Australia, Canada and Ireland have near equal representation, while Hong Kong, India and the United Kingdom have the highest proportion of men.
The benches of highest courts, common law jurisdictions
|Jurisdiction||Men||Women||Total||% Men||% Women|
*Maximum of 31 judges permitted; **Judges of Appeal and Chief Justice.
New Zealand's Supreme Court sat for the first time with a majority of permanent women members on 13 June 2017. Both the New Zealand Law Society and the New Zealand Bar Association have acknowledged the landmark sitting.
"We can be proud that our highest court is leading the way among the courts of other similar jurisdictions,” New Zealand Law Society President Kathryn Beck said.
"This is a wonderful milestone for the profession. It demonstrates the quality and depth of female talent in the profession and its recognition in the highest echelons of the judiciary.
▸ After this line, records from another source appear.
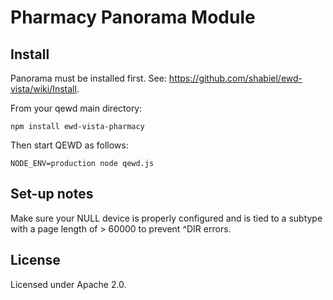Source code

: # Pharmacy Panorama Module
## Install
Panorama must be installed first. See: https://github.com/shabiel/ewd-vista/wiki/Install.

From your qewd main directory:
```
npm install ewd-vista-pharmacy
```

Then start QEWD as follows:
```
NODE_ENV=production node qewd.js
```
## Set-up notes
Make sure your NULL device is properly configured and is tied to a subtype with a page length of > 60000 to prevent ^DIR errors.

## License
Licensed under Apache 2.0.

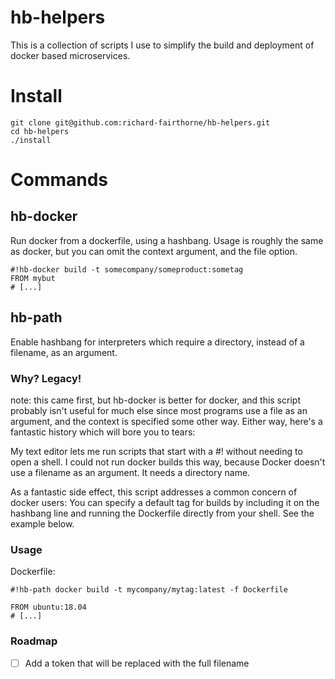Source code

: # hb-helpers

This is a collection of scripts I use to simplify the build and deployment of docker based microservices.

# Install

```
git clone git@github.com:richard-fairthorne/hb-helpers.git
cd hb-helpers
./install
```

# Commands

## hb-docker

Run docker from a dockerfile, using a hashbang. Usage is roughly the same as docker, but you can omit the context argument, and the file option.

```
#!hb-docker build -t somecompany/someproduct:sometag
FROM mybut
# [...]
```
## hb-path

Enable hashbang for interpreters which require a directory, instead of a filename, as an argument.

### Why? Legacy!

note: this came first, but hb-docker is better for docker, and this script probably isn't useful for much else since most programs use a file as an argument, and the context is specified some other way. Either way, here's a fantastic history which will bore you to tears:

My text editor lets me run scripts that start with a #! without needing to open a shell. I could not run docker builds this way, because Docker doesn't use a filename as an argument. It needs a directory name.

As a fantastic side effect, this script addresses a common concern of docker users: You can specify a default tag for builds by including it on the hashbang line and running the Dockerfile directly from your shell. See the example below.

### Usage

Dockerfile:
```
#!hb-path docker build -t mycompany/mytag:latest -f Dockerfile

FROM ubuntu:18.04
# [...]
```

### Roadmap

- [ ] Add a token that will be replaced with the full filename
It is a valuable step in the direction of the advancement of gender equity in the profession," New Zealand Bar Association Gender Equity Committee co-chairs Kate Davenport QC and James Farmer QC have said in a statement.
While celebrating the sitting, Kathryn Beck, however, pointed to the gender balance on New Zealand's other courts, with men still comprising over two-thirds of sitting judges.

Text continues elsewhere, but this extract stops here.